DXT & PVRTC should produce pretty different results. First thing to do is open up the sprite collection atlas texture in Photoshop and look and make sure there isn't any alpha change / black dot on the inside. Its unlikely but its worth looking at just to make sure.
I take it the sprite in your image is just the green button and doesn't include the background? If so, my prime suspect would be the background outside the white outline. Are you using premultiplied alpha by any chance?
Now, with PVRTC / DXT - Unity doesn't let you choose your compressor, but you can use your own compressed textures if you want. What I'm saying is you could load the png into ATI Compressenator / NVDXT for DXTC and PVRTEXTOOL to save out an appropriate compressed file. With these tools you can fiddle with compression parameters to try and get a bit better quality out of it. Save them out as a .pvr for PVRTC (dds for DXT) into your Unity project and override the material with it.
This is a manual process and you'd have to do it every time the sprite collection changed, but its a viable option nonetheless.

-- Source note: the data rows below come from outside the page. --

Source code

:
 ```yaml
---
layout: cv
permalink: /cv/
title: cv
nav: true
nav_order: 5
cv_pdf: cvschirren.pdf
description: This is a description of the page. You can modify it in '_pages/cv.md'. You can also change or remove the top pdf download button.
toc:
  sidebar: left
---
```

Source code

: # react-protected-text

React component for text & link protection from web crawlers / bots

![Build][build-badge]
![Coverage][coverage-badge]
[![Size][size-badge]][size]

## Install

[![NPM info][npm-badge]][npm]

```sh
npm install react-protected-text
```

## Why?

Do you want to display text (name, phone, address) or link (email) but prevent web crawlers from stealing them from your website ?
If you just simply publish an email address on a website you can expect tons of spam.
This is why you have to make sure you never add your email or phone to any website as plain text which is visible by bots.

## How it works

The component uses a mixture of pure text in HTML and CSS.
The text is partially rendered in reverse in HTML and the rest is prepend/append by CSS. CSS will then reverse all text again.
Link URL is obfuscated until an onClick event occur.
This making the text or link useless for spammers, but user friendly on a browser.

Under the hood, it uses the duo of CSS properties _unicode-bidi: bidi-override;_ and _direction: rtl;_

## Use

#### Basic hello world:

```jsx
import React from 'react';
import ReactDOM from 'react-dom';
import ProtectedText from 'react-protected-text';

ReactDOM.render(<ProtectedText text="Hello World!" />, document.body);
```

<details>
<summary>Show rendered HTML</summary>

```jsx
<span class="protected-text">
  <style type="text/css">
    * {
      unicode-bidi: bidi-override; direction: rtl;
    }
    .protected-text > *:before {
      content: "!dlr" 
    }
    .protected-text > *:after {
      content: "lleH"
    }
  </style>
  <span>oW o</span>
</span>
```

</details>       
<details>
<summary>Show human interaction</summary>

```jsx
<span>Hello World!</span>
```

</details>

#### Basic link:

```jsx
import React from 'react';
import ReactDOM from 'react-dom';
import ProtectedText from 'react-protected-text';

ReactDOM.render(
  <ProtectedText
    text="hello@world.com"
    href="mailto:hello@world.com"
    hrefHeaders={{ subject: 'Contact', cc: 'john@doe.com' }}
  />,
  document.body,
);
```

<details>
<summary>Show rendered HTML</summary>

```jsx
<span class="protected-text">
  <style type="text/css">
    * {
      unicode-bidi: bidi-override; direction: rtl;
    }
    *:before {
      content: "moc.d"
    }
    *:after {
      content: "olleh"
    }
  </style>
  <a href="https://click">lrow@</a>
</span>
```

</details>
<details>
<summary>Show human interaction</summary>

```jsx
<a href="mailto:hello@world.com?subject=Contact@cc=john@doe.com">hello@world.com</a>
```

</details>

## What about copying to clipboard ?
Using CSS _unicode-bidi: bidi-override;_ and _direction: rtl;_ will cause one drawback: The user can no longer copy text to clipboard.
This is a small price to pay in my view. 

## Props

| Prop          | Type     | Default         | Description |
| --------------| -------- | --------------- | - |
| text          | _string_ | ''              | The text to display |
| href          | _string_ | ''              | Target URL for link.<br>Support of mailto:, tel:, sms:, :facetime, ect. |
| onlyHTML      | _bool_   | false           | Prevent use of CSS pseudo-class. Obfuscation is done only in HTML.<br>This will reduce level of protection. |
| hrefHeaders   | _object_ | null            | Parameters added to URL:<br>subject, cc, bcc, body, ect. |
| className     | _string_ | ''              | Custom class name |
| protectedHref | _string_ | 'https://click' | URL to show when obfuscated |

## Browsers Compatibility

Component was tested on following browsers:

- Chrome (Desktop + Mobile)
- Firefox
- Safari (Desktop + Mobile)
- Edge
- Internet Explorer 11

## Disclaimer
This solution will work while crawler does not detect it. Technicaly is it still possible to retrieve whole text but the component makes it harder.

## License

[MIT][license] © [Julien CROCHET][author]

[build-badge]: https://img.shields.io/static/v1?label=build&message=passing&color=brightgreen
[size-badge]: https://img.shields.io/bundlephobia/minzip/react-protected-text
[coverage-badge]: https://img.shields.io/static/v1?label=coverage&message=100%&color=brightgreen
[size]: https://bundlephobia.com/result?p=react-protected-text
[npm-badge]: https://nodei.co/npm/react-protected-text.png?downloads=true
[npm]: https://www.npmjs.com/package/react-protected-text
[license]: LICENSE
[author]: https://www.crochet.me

ps - I can explain why DXT looks so horrible sometimes. It works in 4x4 blocks of pixels, evenly divided from the start of your texture. (0, 0 = first block, 0, 4 = second block and so on). Each 4x4 block gets 2 16 bit colors (565) and 2 colors interpolated between these 2 colors. Each pixel in the 4x4 block can be one of these 4 colors. As you can imagine this really limits what kind of colors you can have in a 4x4 block. A sure fire way to break DXT horribly is to have a 4x4 block with different primary colors in there.